Listed records
>>>
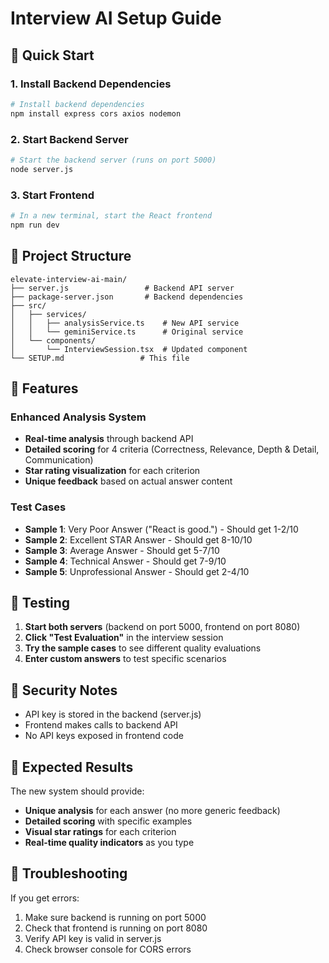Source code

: # Interview AI Setup Guide

## 🚀 Quick Start

### 1. Install Backend Dependencies
```bash
# Install backend dependencies
npm install express cors axios nodemon
```

### 2. Start Backend Server
```bash
# Start the backend server (runs on port 5000)
node server.js
```

### 3. Start Frontend
```bash
# In a new terminal, start the React frontend
npm run dev
```

## 📁 Project Structure

```
elevate-interview-ai-main/
├── server.js                 # Backend API server
├── package-server.json       # Backend dependencies
├── src/
│   ├── services/
│   │   ├── analysisService.ts    # New API service
│   │   └── geminiService.ts      # Original service
│   └── components/
│       └── InterviewSession.tsx  # Updated component
└── SETUP.md                 # This file
```

## 🔧 Features

### Enhanced Analysis System
- **Real-time analysis** through backend API
- **Detailed scoring** for 4 criteria (Correctness, Relevance, Depth & Detail, Communication)
- **Star rating visualization** for each criterion
- **Unique feedback** based on actual answer content

### Test Cases
- **Sample 1**: Very Poor Answer ("React is good.") - Should get 1-2/10
- **Sample 2**: Excellent STAR Answer - Should get 8-10/10
- **Sample 3**: Average Answer - Should get 5-7/10
- **Sample 4**: Technical Answer - Should get 7-9/10
- **Sample 5**: Unprofessional Answer - Should get 2-4/10

## 🧪 Testing

1. **Start both servers** (backend on port 5000, frontend on port 8080)
2. **Click "Test Evaluation"** in the interview session
3. **Try the sample cases** to see different quality evaluations
4. **Enter custom answers** to test specific scenarios

## 🔐 Security Notes

- API key is stored in the backend (server.js)
- Frontend makes calls to backend API
- No API keys exposed in frontend code

## 🎯 Expected Results

The new system should provide:
- **Unique analysis** for each answer (no more generic feedback)
- **Detailed scoring** with specific examples
- **Visual star ratings** for each criterion
- **Real-time quality indicators** as you type

## 🐛 Troubleshooting

If you get errors:
1. Make sure backend is running on port 5000
2. Check that frontend is running on port 8080
3. Verify API key is valid in server.js
4. Check browser console for CORS errors 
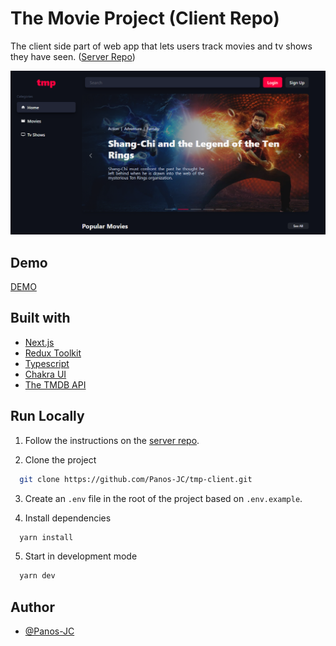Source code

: # The Movie Project (Client Repo)

The client side part of web app that lets users track movies and tv shows they have seen.
([Server Repo](https://github.com/Panos-JC/tmp-server))

![Og Image](https://raw.githubusercontent.com/Panos-JC/tmp-client/main/public/og.png)

## Demo

[DEMO](https://tmp-client.vercel.app/)

## Built with

- [Next.js](https://nextjs.org/)
- [Redux Toolkit](https://redux-toolkit.js.org/)
- [Typescript](https://www.typescriptlang.org/)
- [Chakra UI](https://chakra-ui.com/)
- [The TMDB API](https://developers.themoviedb.org/3/getting-started/introduction)

## Run Locally

1. Follow the instructions on the [server repo](https://github.com/Panos-JC/tmp-server).

2. Clone the project

```bash
  git clone https://github.com/Panos-JC/tmp-client.git
```

3. Create an `.env` file in the root of the project based on `.env.example`.

4. Install dependencies

```bash
  yarn install
```

5. Start in development mode

```bash
  yarn dev
```

## Author

- [@Panos-JC](https://github.com/Panos-JC)

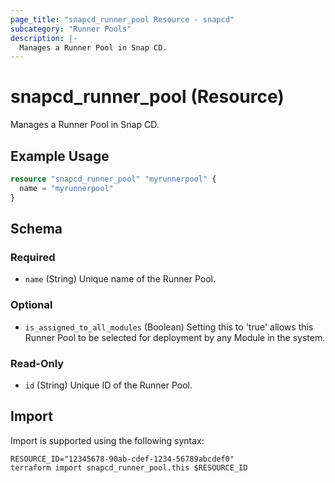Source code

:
```yaml
---
page_title: "snapcd_runner_pool Resource - snapcd"
subcategory: "Runner Pools"
description: |-
  Manages a Runner Pool in Snap CD.
---
```


# snapcd_runner_pool (Resource)

Manages a Runner Pool in Snap CD.


## Example Usage

```terraform
resource "snapcd_runner_pool" "myrunnerpool" {
  name = "myrunnerpool"
}
```

<!-- schema generated by tfplugindocs -->
## Schema

### Required

- `name` (String) Unique name of the Runner Pool.

### Optional

- `is_assigned_to_all_modules` (Boolean) Setting this to 'true' allows this Runner Pool to be selected for deployment by any Module in the system.

### Read-Only

- `id` (String) Unique ID of the Runner Pool.

## Import

Import is supported using the following syntax:

```shell
RESOURCE_ID="12345678-90ab-cdef-1234-56789abcdef0"
terraform import snapcd_runner_pool.this $RESOURCE_ID
```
<<<
What the task requires
Keep the pictures out of the copy and return the rest of the data above exactly.

Exercise answer
Source code

: # Interview AI Setup Guide

## 🚀 Quick Start

### 1. Install Backend Dependencies
```bash
# Install backend dependencies
npm install express cors axios nodemon
```

### 2. Start Backend Server
```bash
# Start the backend server (runs on port 5000)
node server.js
```

### 3. Start Frontend
```bash
# In a new terminal, start the React frontend
npm run dev
```

## 📁 Project Structure

```
elevate-interview-ai-main/
├── server.js                 # Backend API server
├── package-server.json       # Backend dependencies
├── src/
│   ├── services/
│   │   ├── analysisService.ts    # New API service
│   │   └── geminiService.ts      # Original service
│   └── components/
│       └── InterviewSession.tsx  # Updated component
└── SETUP.md                 # This file
```

## 🔧 Features

### Enhanced Analysis System
- **Real-time analysis** through backend API
- **Detailed scoring** for 4 criteria (Correctness, Relevance, Depth & Detail, Communication)
- **Star rating visualization** for each criterion
- **Unique feedback** based on actual answer content

### Test Cases
- **Sample 1**: Very Poor Answer ("React is good.") - Should get 1-2/10
- **Sample 2**: Excellent STAR Answer - Should get 8-10/10
- **Sample 3**: Average Answer - Should get 5-7/10
- **Sample 4**: Technical Answer - Should get 7-9/10
- **Sample 5**: Unprofessional Answer - Should get 2-4/10

## 🧪 Testing

1. **Start both servers** (backend on port 5000, frontend on port 8080)
2. **Click "Test Evaluation"** in the interview session
3. **Try the sample cases** to see different quality evaluations
4. **Enter custom answers** to test specific scenarios

## 🔐 Security Notes

- API key is stored in the backend (server.js)
- Frontend makes calls to backend API
- No API keys exposed in frontend code

## 🎯 Expected Results

The new system should provide:
- **Unique analysis** for each answer (no more generic feedback)
- **Detailed scoring** with specific examples
- **Visual star ratings** for each criterion
- **Real-time quality indicators** as you type

## 🐛 Troubleshooting

If you get errors:
1. Make sure backend is running on port 5000
2. Check that frontend is running on port 8080
3. Verify API key is valid in server.js
4. Check browser console for CORS errors 
Source code

: # The Movie Project (Client Repo)

The client side part of web app that lets users track movies and tv shows they have seen.
([Server Repo](https://github.com/Panos-JC/tmp-server))

![Og Image](https://raw.githubusercontent.com/Panos-JC/tmp-client/main/public/og.png)

## Demo

[DEMO](https://tmp-client.vercel.app/)

## Built with

- [Next.js](https://nextjs.org/)
- [Redux Toolkit](https://redux-toolkit.js.org/)
- [Typescript](https://www.typescriptlang.org/)
- [Chakra UI](https://chakra-ui.com/)
- [The TMDB API](https://developers.themoviedb.org/3/getting-started/introduction)

## Run Locally

1. Follow the instructions on the [server repo](https://github.com/Panos-JC/tmp-server).

2. Clone the project

```bash
  git clone https://github.com/Panos-JC/tmp-client.git
```

3. Create an `.env` file in the root of the project based on `.env.example`.

4. Install dependencies

```bash
  yarn install
```

5. Start in development mode

```bash
  yarn dev
```

## Author

- [@Panos-JC](https://github.com/Panos-JC)

Source code

:
```yaml
---
page_title: "snapcd_runner_pool Resource - snapcd"
subcategory: "Runner Pools"
description: |-
  Manages a Runner Pool in Snap CD.
---
```


# snapcd_runner_pool (Resource)

Manages a Runner Pool in Snap CD.


## Example Usage

```terraform
resource "snapcd_runner_pool" "myrunnerpool" {
  name = "myrunnerpool"
}
```

<!-- schema generated by tfplugindocs -->
## Schema

### Required

- `name` (String) Unique name of the Runner Pool.

### Optional

- `is_assigned_to_all_modules` (Boolean) Setting this to 'true' allows this Runner Pool to be selected for deployment by any Module in the system.

### Read-Only

- `id` (String) Unique ID of the Runner Pool.

## Import

Import is supported using the following syntax:

```shell
RESOURCE_ID="12345678-90ab-cdef-1234-56789abcdef0"
terraform import snapcd_runner_pool.this $RESOURCE_ID
```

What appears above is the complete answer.